Orbis is a financial services enterprise focusing on wealth management, investment advisory, and portfolio management offerings. The business enterprise has a strong popularity for delivering consistent returns and custom-designed solutions to its clients.  

Orbis’s expertise in wealth management positions it well to revel in the growing demand for financial offerings in India.  The organisation’s focus on technology-driven solutions and consumer-centric services enhances its competitive aspect. 

Orbis Financial Corporation presented revenue of ₹366 crore and earnings of ₹141 crore in FY24. The Orbis share price is currently around ₹460 per share.

  1. Cochin International Airport Limited (CIAL)

CIAL is the primary airport within the global to be certainly powered via solar energy. Located in Kochi, Kerala, the airport is a version for sustainable infrastructure development. CIAL has continuously introduced strong financial common performance and is expanding its operations to satisfy developing passenger traffic. 

CIAL’s sustainability and renewable energy awareness align with international tendencies and complement its recognition. The airport’s strategic location and expansion plans are designed in such a way that makes it a key participant in India’s aviation vicinity. 

Cochin International Airport Limited (CIAL) presented a consistent financial performance having generated a revenue of ₹1,158 crore with a PAT of ₹447 crore in FY24. The CIAL presents the share price as ₹475 per share. 

  1. Urban Tots

Urban Tots is a fast-growing e-commerce platform specializing in baby and kids’ products that is in the developing stage and gives rise to a boost to the toy industry with the initiative of Government-linked PLI Schemes. The company offers a wide range of products, including clothing, toys, and accessories, catering to the needs of present-day modern parents. 

Urban Tots’s primary focus on the growing baby and kids’ market positions it well for long-term growth. The company’s innovative approach and strong online presence make it a strong contender in the e-commerce space. 

Urban Tots reported a revenue of ₹79 crore and a profit of ₹7 crore in FY24. The Urban Tots share price is currently ₹90 per share.

  1. Hero Fincorp

Hero FinCorp is a main non-banking financial company (NBFC) aims to provide a huge range of financial merchandise, inclusive of loans, coverage in terms of insurance, and investment offerings. The business enterprise is a part of the Hero Group, which has a strong reputation in the automobile and economic services sectors.  
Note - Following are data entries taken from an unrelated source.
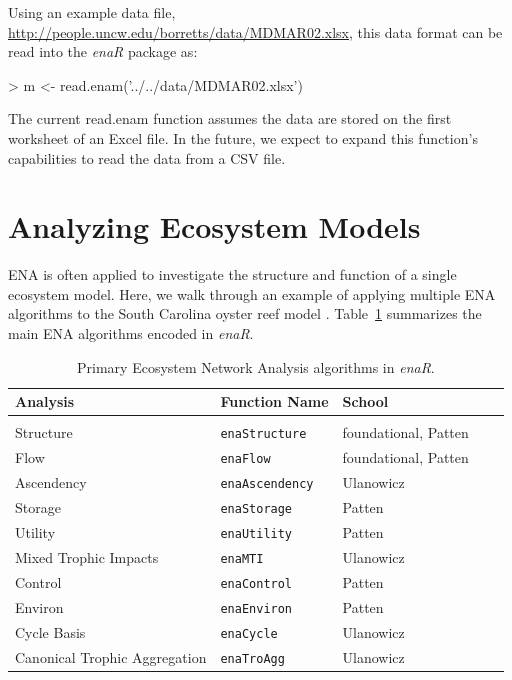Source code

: \documentclass[article]{jss}
\begin{document}
Using an example data file,
\url{http://people.uncw.edu/borretts/data/MDMAR02.xlsx}, this data
format can be read into the \textit{enaR} package as:

\begin{Schunk}
\begin{Sinput}
>   m <- read.enam('../../data/MDMAR02.xlsx')
\end{Sinput}
\end{Schunk}

The current read.enam function assumes the data are stored on the
first worksheet of an Excel file. In the future, we expect to expand
this function's capabilities to read the data from a CSV file.


\section{Analyzing Ecosystem Models}

ENA is often applied to investigate the structure and function of a
single ecosystem model.  Here, we walk through an example of applying
multiple ENA algorithms to the South Carolina oyster reef model
\citep{dame81}.  Table~\ref{tab:alg} summarizes the main ENA
algorithms encoded in \textit{enaR}.


\begin{table}
\center
\caption{Primary Ecosystem Network Analysis algorithms in
  \textit{enaR}.} \label{tab:alg}
\tableline
\begin{tabularx}{\textwidth}{l l l l l }
\textbf{Analysis} & \textbf{Function Name} & \textbf{School} \\ \hline \\ [-1ex]
Structure & \texttt{enaStructure} & foundational, Patten \\
Flow & \texttt{enaFlow} & foundational, Patten \\
Ascendency & \texttt{enaAscendency} & Ulanowicz \\
Storage & \texttt{enaStorage} & Patten \\
Utility & \texttt{enaUtility} & Patten \\
Mixed Trophic Impacts & \texttt{enaMTI} & Ulanowicz \\
Control & \texttt{enaControl} & Patten \\
Environ & \texttt{enaEnviron} & Patten \\
Cycle Basis & \texttt{enaCycle} & Ulanowicz \\
Canonical Trophic Aggregation & \texttt{enaTroAgg} & Ulanowicz \\ \hline
\end{tabularx}
\tableline
\end{table}
\end{document}
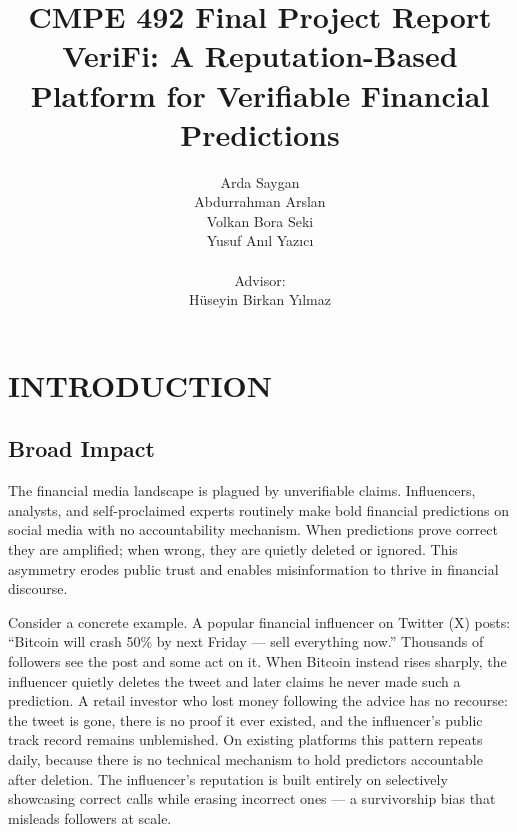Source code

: \documentclass[a4paper,12pt]{report}
\begin{document}
\title{CMPE 492 Final Project Report \\ VeriFi: A Reputation-Based Platform for Verifiable Financial Predictions}
\author{
Arda Saygan \\
Abdurrahman Arslan \\
Volkan Bora Seki \\
Yusuf An\i{}l Yaz\i{}c\i{} \\ \\
Advisor: \\
H\"{u}seyin Birkan Y\i{}lmaz
}
\date{}
\maketitle{}
\tableofcontents

\chapter{INTRODUCTION}

\section{Broad Impact}

The financial media landscape is plagued by unverifiable claims. Influencers, analysts, and self-proclaimed experts routinely make bold financial predictions on social media with no accountability mechanism. When predictions prove correct they are amplified; when wrong, they are quietly deleted or ignored. This asymmetry erodes public trust and enables misinformation to thrive in financial discourse.

Consider a concrete example. A popular financial influencer on Twitter (X) posts: ``Bitcoin will crash 50\% by next Friday --- sell everything now.'' Thousands of followers see the post and some act on it. When Bitcoin instead rises sharply, the influencer quietly deletes the tweet and later claims he never made such a prediction. A retail investor who lost money following the advice has no recourse: the tweet is gone, there is no proof it ever existed, and the influencer's public track record remains unblemished. On existing platforms this pattern repeats daily, because there is no technical mechanism to hold predictors accountable after deletion. The influencer's reputation is built entirely on selectively showcasing correct calls while erasing incorrect ones --- a survivorship bias that misleads followers at scale.
\end{document}
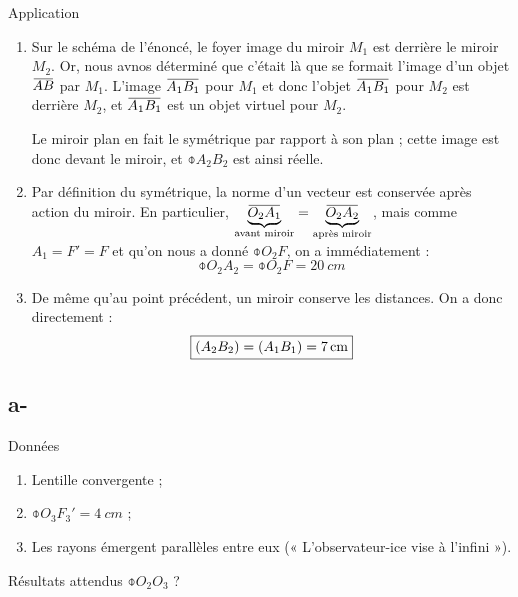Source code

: \documentclass[10pt,a5paper,notitlepage]{book}
\begin{document}
\begin{NCexem}{Application}
    \begin{enumerate}
        \item Sur le schéma de l'énoncé, le foyer image du miroir $M_1$ est
            derrière le miroir $M_2$. Or, nous avnos déterminé que c'était là
            que se formait l'image d'un objet $\ABb$ par $M_1$. L'image $\ABa$
            pour $M_1$ et donc l'objet $\ABa$ pour $M_2$ est derrière $M_2$, et
            $\ABa$ est un objet virtuel pour $M_2$.

            Le miroir plan en fait le symétrique par rapport à son plan ;
            cette image est donc devant le miroir, et $\obar{A_2B_2}$ est ainsi
            réelle.

        \item Par définition du symétrique, la norme d'un vecteur est conservée
            après action du miroir. En particulier,
            $\underbrace{\obar{O_2A_1}}\St{avant miroir} =
            \underbrace{\obar{O_2A_2}}\St{après miroir}$, mais comme $A_1 = F' =
            F$ et qu'on nous a donné $\obar{O_2F}$, on a immédiatement :
            \[ \boxed{\obar{O_2A_2}= \obar{O_2F} = \SI{20}{cm}} \]

        \item De même qu'au point précédent, un miroir conserve les distances.
            On a donc directement :
            \[ \boxed{ \left(A_2B_2\right) = \left(A_1B_1\right) = \SI{7}{cm}} \]
    \end{enumerate}
\end{NCexem}

\subsection{a-}
\begin{NCdefi}{Données}
    \begin{enumerate}
        \item Lentille convergente ;
        \item $\obar{O_3F_3'} = \SI{4}{cm}$ ;
        \item Les rayons émergent parallèles entre eux (« L'observateur-ice vise
            à l'infini »).
    \end{enumerate}
\end{NCdefi}

\begin{NCprop}{Résultats attendus}
    $\obar{O_2O_3}$ ?
\end{NCprop}
\end{document}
Hero FinCorp’s strong parent company and robust growth method make it a stable investment choice. The business enterprise’s cognizance on digital transformation and customer-centric services complements its competitive element. 

Hero FinCorp posted a sales of ₹3,539 crore with earnings of ₹975 crore in FY24. The Hero FinCorp share price is trading around ₹1,810 per share.

Conclusion

The surge in unlisted shares presents an exciting and attractive investment opportunity for the ones willing to enter early and maintain hold for a long time. Whether it’s high-growth startups like Proxgy and Urban Tots or established giants like NSE and HDFC Securities, the unlisted area is brimming with extreme potential. Platforms like Planify make it simpler than ever to invest in these growth opportunities with confidence. As India’s private marketplace expands, investors who navigate it smartly stand to benefit and gain the most.